** Opening Extracted records block **
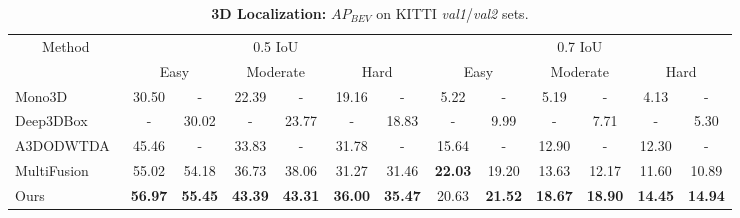 \documentclass[10pt,twocolumn,letterpaper]{article}
\begin{document}
	\begin{table*}[t!]
		\small
		\centering
		\begin{tabular}{|l||c@{~/~}cc@{~/~}cc@{~/~}c||c@{~/~}cc@{~/~}cc@{~/~}c|}
			\hline
			\multicolumn{1}{|c||}{Method} & \multicolumn{6}{c||}{0.5 IoU} & \multicolumn{6}{c|}{0.7 IoU} \\
			\cline{2-13} &
			\multicolumn{2}{c}{Easy} & \multicolumn{2}{c}{Moderate} & \multicolumn{2}{c||}{Hard} &
			\multicolumn{2}{c}{Easy} & \multicolumn{2}{c}{Moderate} & \multicolumn{2}{c|}{Hard} \\ \hline
			Mono3D~\cite{chen_mono3d}   & 30.50 &   -   & 22.39 &   -   & 19.16 &   -   &  5.22 &   -   &  5.19 &   -   &  4.13 &   -   \\
			Deep3DBox~\cite{mousavian_deep3dbox}  &   -   & 30.02 &   -   & 23.77 &   -   & 18.83 &   -   &  9.99 &   -   &  7.71 &   -   &  5.30 \\ 
			A3DODWTDA~\cite{lindernoren}        & 45.46 &   -   & 33.83 &   -   & 31.78 &   -   & 15.64 &   -   & 12.90 &   -   & 12.30 &   -   \\
			MultiFusion~\cite{xu_multifusion} & 55.02 & 54.18 & 36.73 & 38.06 & 31.27 & 31.46 & \textbf{22.03} & 19.20 & 13.63 & 12.17 & 11.60 & 10.89 \\
			\hline
			Ours        & \textbf{56.97} & \textbf{55.45} & \textbf{43.39} & \textbf{43.31} & \textbf{36.00} & \textbf{35.47} &
			20.63  & \textbf{21.52} & \textbf{18.67} & \textbf{18.90} & \textbf{14.45} & \textbf{14.94} \\
			\hline
		\end{tabular}
		\caption{\textbf{3D Localization:} \emph{$AP_{BEV}$} on KITTI \emph{val1}/\emph{val2} sets.}
		\label{tab:kitti_val_bev}
	\end{table*}
	
\end{document}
** Closing Extracted records block **
Each line above is to be copied exactly, and the pictures are to be dropped.

▸ **Reply to the task**
 \documentclass[10pt,twocolumn,letterpaper]{article}
\begin{document}
	\begin{table*}[t!]
		\small
		\centering
		\begin{tabular}{|l||c@{~/~}cc@{~/~}cc@{~/~}c||c@{~/~}cc@{~/~}cc@{~/~}c|}
			\hline
			\multicolumn{1}{|c||}{Method} & \multicolumn{6}{c||}{0.5 IoU} & \multicolumn{6}{c|}{0.7 IoU} \\
			\cline{2-13} &
			\multicolumn{2}{c}{Easy} & \multicolumn{2}{c}{Moderate} & \multicolumn{2}{c||}{Hard} &
			\multicolumn{2}{c}{Easy} & \multicolumn{2}{c}{Moderate} & \multicolumn{2}{c|}{Hard} \\ \hline
			Mono3D~\cite{chen_mono3d}   & 30.50 &   -   & 22.39 &   -   & 19.16 &   -   &  5.22 &   -   &  5.19 &   -   &  4.13 &   -   \\
			Deep3DBox~\cite{mousavian_deep3dbox}  &   -   & 30.02 &   -   & 23.77 &   -   & 18.83 &   -   &  9.99 &   -   &  7.71 &   -   &  5.30 \\ 
			A3DODWTDA~\cite{lindernoren}        & 45.46 &   -   & 33.83 &   -   & 31.78 &   -   & 15.64 &   -   & 12.90 &   -   & 12.30 &   -   \\
			MultiFusion~\cite{xu_multifusion} & 55.02 & 54.18 & 36.73 & 38.06 & 31.27 & 31.46 & \textbf{22.03} & 19.20 & 13.63 & 12.17 & 11.60 & 10.89 \\
			\hline
			Ours        & \textbf{56.97} & \textbf{55.45} & \textbf{43.39} & \textbf{43.31} & \textbf{36.00} & \textbf{35.47} &
			20.63  & \textbf{21.52} & \textbf{18.67} & \textbf{18.90} & \textbf{14.45} & \textbf{14.94} \\
			\hline
		\end{tabular}
		\caption{\textbf{3D Localization:} \emph{$AP_{BEV}$} on KITTI \emph{val1}/\emph{val2} sets.}
		\label{tab:kitti_val_bev}
	\end{table*}
	
\end{document}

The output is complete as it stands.